Significant problems
Plant diseases, caused by pathogens, significantly reduce food production particularly in the developing world where farmers have little knowledge of pests. Plant parasitic nematodes, especially rootknot nematode M. incognita have a wide range of host and causes root-knot disease. However, the susceptibility of different host to these nematodes varies considerably [3-5]. The root-knot disease of mulberry (Morus alba L.) caused by Meloidogyne incognita (Kofoid and white, Chitwood, 1949) is epidemic affecting more than 80% plantation in different parts of India [6,7]. This disease reduces plant growth, leaf-and fruit- yield, leaf-and fruit-protein content significantly. In sericulture, mulberry is an economical plant because silk production depends on the nutritive quality of the leaves which is hampered by various pathogen attacks like nematodes, fungus, virus, bacteria and insects etc. [8-11]. Recently, synthetic- and chemical- pesticides are the most effective means of control, but they are expensive and not environment friendly also. The “evils” of synthetic- and chemicalpesticides has been a major concern to environmentalists. The use of chemical pesticides may achieve a measure of control of those plants diseases but there remains the problem of residual toxicity in the treated plants and this toxicity results reducing palatability of the leaves to the feeding silkworm larvae; reduction in growth of the larvae and also in silk production. These are serious issues which directly cause crises of financial losses, food productions, and climatic changes, but in combination, their impact could be catastrophic for the global economy [12,13].
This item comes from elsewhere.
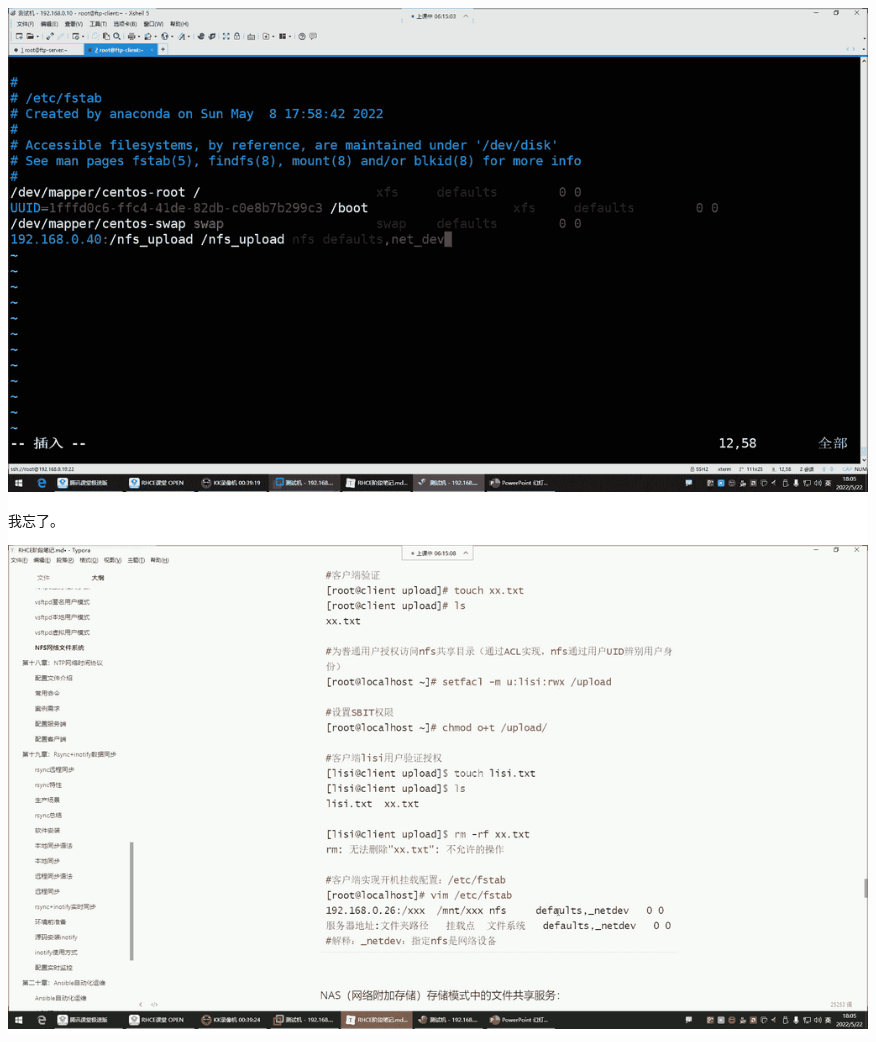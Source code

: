 ![](img/bea0e13435e183ac3942fdeafc319427_82.png)

我忘了。

![](img/bea0e13435e183ac3942fdeafc319427_84.png)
Role and importance of climate change in the world agricultural scenario
The relationship between water and other development-related sectors such as population, energy, food, and environment, and the interactions among them require analysis, as they together will determine future food security and poverty reduction. In addition, the study of Irrigated Agriculture Indicators has played an important role in agricultural water management since past years, and in future. What is the tendency to cultivate plants for designing cropping intensity in irrigated area? [14]. To provide food for sustainable development, agricultural water management must be taken into account. Due to the limited nature of water resources, the role of macroeconomic policies in agricultural water management is vital and undeniable. Assessment of cropping intensity helps to managers and experts for an accurate scheduling to dedicate water resources and designing a suitable cropping pattern for farmers. That study aims to investigate the variations of cropping intensity in Asia-Oceania, Europe, and Americas from 1962 to 2011 by using information of Food and Agriculture Organization (FAO) [14-18]. Finally, the results indicate that attention to only commercial goals should be reduced, trial and error policies should be avoided and expert comments be applied to the irrigation systems for any crop to achieve sustainable agriculture in future [14].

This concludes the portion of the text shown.